Berbekal pengalaman ketika bekerja di perusahaan kosmetik tersebut, ia kemudian mencoba untuk membuat produk sampo bermerk Puteri. Usaha produk sampo tersebut ia jalankan di rumahnya sendiri dengan dibantu oleh satu karyawan yaitu pembantunya sendiri. Nurhayati kemudian memperkenalkan produknya di salon-salon yang berada di wilayah Jakarta.
Meskipun Industri rumahan, usahanya berkembang pesat berkat kejelian melihat peluang pasar, keuangan perusahaan kemudian terus meningkat. Beliau bahkan mendirikan PT Pusaka Tradisi Ibu dalam memanajemen usaha samponya. Lima tahun setelah usahanya berkembang pesat, pabrik milik Nurhayati dilalap api dan terbakar. Kejadian tersebut membuat nasib usaha sampo milik Nurhayati berada di titik nadir. Pabrik terbakar dan utang di bank yang belum lunas membuat beliau sempat ingin menutup usahanya.
Belum lagi ia memiliki karyawan yang harus ia bayarkan gajinya. Namun disinilah titik balik dari Nurhayati. Dirinya menolak menyerah dengan keadaannya. Dirinya mencoba memulai dari nol lagi. Modal usaha diperoleh dari tabungan suaminya, dana tersebut kemudian ia pakai untuk membayarkan gaji karyawannya dan mencoba membangun pabriknya kembali.

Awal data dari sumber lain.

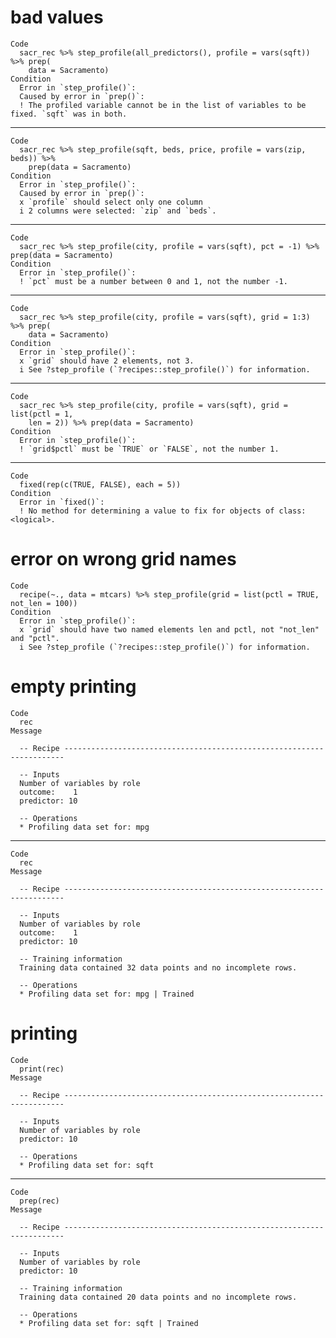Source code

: # bad values

    Code
      sacr_rec %>% step_profile(all_predictors(), profile = vars(sqft)) %>% prep(
        data = Sacramento)
    Condition
      Error in `step_profile()`:
      Caused by error in `prep()`:
      ! The profiled variable cannot be in the list of variables to be fixed. `sqft` was in both.

---

    Code
      sacr_rec %>% step_profile(sqft, beds, price, profile = vars(zip, beds)) %>%
        prep(data = Sacramento)
    Condition
      Error in `step_profile()`:
      Caused by error in `prep()`:
      x `profile` should select only one column
      i 2 columns were selected: `zip` and `beds`.

---

    Code
      sacr_rec %>% step_profile(city, profile = vars(sqft), pct = -1) %>% prep(data = Sacramento)
    Condition
      Error in `step_profile()`:
      ! `pct` must be a number between 0 and 1, not the number -1.

---

    Code
      sacr_rec %>% step_profile(city, profile = vars(sqft), grid = 1:3) %>% prep(
        data = Sacramento)
    Condition
      Error in `step_profile()`:
      x `grid` should have 2 elements, not 3.
      i See ?step_profile (`?recipes::step_profile()`) for information.

---

    Code
      sacr_rec %>% step_profile(city, profile = vars(sqft), grid = list(pctl = 1,
        len = 2)) %>% prep(data = Sacramento)
    Condition
      Error in `step_profile()`:
      ! `grid$pctl` must be `TRUE` or `FALSE`, not the number 1.

---

    Code
      fixed(rep(c(TRUE, FALSE), each = 5))
    Condition
      Error in `fixed()`:
      ! No method for determining a value to fix for objects of class: <logical>.

# error on wrong grid names

    Code
      recipe(~., data = mtcars) %>% step_profile(grid = list(pctl = TRUE, not_len = 100))
    Condition
      Error in `step_profile()`:
      x `grid` should have two named elements len and pctl, not "not_len" and "pctl".
      i See ?step_profile (`?recipes::step_profile()`) for information.

# empty printing

    Code
      rec
    Message
      
      -- Recipe ----------------------------------------------------------------------
      
      -- Inputs 
      Number of variables by role
      outcome:    1
      predictor: 10
      
      -- Operations 
      * Profiling data set for: mpg

---

    Code
      rec
    Message
      
      -- Recipe ----------------------------------------------------------------------
      
      -- Inputs 
      Number of variables by role
      outcome:    1
      predictor: 10
      
      -- Training information 
      Training data contained 32 data points and no incomplete rows.
      
      -- Operations 
      * Profiling data set for: mpg | Trained

# printing

    Code
      print(rec)
    Message
      
      -- Recipe ----------------------------------------------------------------------
      
      -- Inputs 
      Number of variables by role
      predictor: 10
      
      -- Operations 
      * Profiling data set for: sqft

---

    Code
      prep(rec)
    Message
      
      -- Recipe ----------------------------------------------------------------------
      
      -- Inputs 
      Number of variables by role
      predictor: 10
      
      -- Training information 
      Training data contained 20 data points and no incomplete rows.
      
      -- Operations 
      * Profiling data set for: sqft | Trained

Mengembangkan Produk Wardah
Pabriknya yang baru akhirnya berdiri dan beroperasi lagi, selain itu ia kemudian mencoba untuk melakukan inovasi baru dengan membidik konsumen muslimah yang pada akhirnya meluncurkan produk yang kemudian dikenal dengan nama Wardah pada tahun 1995 dan juga mulai masuk di pasar tata rias.